Handelsbeziehungen der EU zum Golf-Kooperationsrat
Die Europäische Union ist der zweitwichtigste Handelspartner der Länder des Golf-Kooperationsrates (GCC), zu dem die Vereinigten Arabischen Emirate, Bahrain, Saudi-Arabien, Oman, Katar und Kuwait gehören.
Über den Golf-Kooperationsrat
Der Golf-Kooperationsrat (GCC) vereint sechs arabische Golfstaaten: Bahrain, Katar, Kuwait, Oman, Saudi-Arabien und die Vereinigten Arabischen Emirate. Er wurde 1981 gegründet, um die politische und wirtschaftliche Integration der Gruppe voranzubringen.
Zusammen haben die Länder des Golf-Kooperationsrates eine Bevölkerung von rund60 Millionen; der größte Teil davon lebt in Saudi-Arabien und den Vereinigten Arabischen Emiraten (mit einem Anteil von 35,3 Millionen bzw. 11,3 Millionen nach Angaben der Weltbank).
Die Golfregion beherbergt fast ein Drittel der weltweiten Erdölreserven.
Basis der Beziehungen zwischen der EU und dem GCC ist das 1989 unterzeichnete Kooperationsabkommen, mit dem regelmäßige Dialoge über die Zusammenarbeit zwischen der EU und dem GCC in den Bereichen Wirtschaftsbeziehungen, Klimawandel, Energie, Umwelt und Forschung eingerichtet wurden.
Warenhandel
Im Jahr 2025 belief sich der Gesamtwert des Handels zwischen der EU und den sechs Ländern des Golf-Kooperationsrates auf 165,6 Mrd. €. Knapp 110 Mrd. € davon entfielen auf EU-Ausfuhren und 55,6 Mrd. € auf EU-Einfuhren.

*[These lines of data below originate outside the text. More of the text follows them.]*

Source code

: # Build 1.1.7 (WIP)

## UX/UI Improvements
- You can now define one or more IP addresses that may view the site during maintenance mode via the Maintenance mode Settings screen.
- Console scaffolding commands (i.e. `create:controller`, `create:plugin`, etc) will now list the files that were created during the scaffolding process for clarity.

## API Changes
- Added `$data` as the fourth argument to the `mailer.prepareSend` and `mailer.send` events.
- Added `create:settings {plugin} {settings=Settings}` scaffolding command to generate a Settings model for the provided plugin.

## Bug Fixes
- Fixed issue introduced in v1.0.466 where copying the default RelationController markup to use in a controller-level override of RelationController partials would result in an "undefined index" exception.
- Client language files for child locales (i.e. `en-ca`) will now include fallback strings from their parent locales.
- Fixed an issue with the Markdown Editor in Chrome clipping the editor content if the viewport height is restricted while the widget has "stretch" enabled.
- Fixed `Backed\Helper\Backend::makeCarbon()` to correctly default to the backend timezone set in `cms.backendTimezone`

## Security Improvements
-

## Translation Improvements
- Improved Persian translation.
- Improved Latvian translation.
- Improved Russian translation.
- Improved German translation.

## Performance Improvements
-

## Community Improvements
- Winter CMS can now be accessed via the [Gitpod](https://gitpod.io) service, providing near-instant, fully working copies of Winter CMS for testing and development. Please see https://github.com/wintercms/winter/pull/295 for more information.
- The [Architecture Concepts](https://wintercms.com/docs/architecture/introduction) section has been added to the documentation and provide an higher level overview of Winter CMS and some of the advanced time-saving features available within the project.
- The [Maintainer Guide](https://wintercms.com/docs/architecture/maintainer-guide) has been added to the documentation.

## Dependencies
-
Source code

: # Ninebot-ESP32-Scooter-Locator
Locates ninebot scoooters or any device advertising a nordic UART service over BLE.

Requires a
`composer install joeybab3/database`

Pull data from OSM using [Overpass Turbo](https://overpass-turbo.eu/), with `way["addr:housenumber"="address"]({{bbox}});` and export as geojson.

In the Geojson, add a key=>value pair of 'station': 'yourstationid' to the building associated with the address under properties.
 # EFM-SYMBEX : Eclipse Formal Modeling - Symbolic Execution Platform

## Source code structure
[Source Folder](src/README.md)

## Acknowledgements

In den letzten zehn Jahren ist der Handel zwischen der EU und dem GCC um fast 30 % gewachsen; dabei stiegen die Einfuhren um fast 54 % und die Ausfuhren um fast 20 %.
Die wichtigsten Handelsgüter sind Brennstoffe; sie machen mehr als 75 % der EU-Einfuhren aus den GCC-Ländern aus.
55,6 Mrd. € an EU-Einfuhren aus GCC-Ländern
110 Mrd. € an EU-Ausfuhren in GCC-Länder
Mehr als drei Viertel des gesamten EU-GCC-Handels entfallen auf die Vereinigten Arabischen Emirate und Saudi-Arabien. Betrachtet man nur die Einfuhren, sind die Anteile der einzelnen Länder ausgewogener: auf Saudi-Arabien entfallen über 50 % der EU-GCC-Einfuhren, gefolgt von den Vereinigten Arabischen Emiraten (16,7 %), Kuwait (13 %) und Katar (13,3 %). Die Zahlen entsprechen dem Volumen der wichtigsten Warenkategorie, die die EU aus diesen Ländern importiert: fossile Brennstoffe.
Warengruppen, die die EU am meisten aus den GCC-Ländern einführt
Mineralische Erzeugnisse (hauptsächlich Öl und Gas)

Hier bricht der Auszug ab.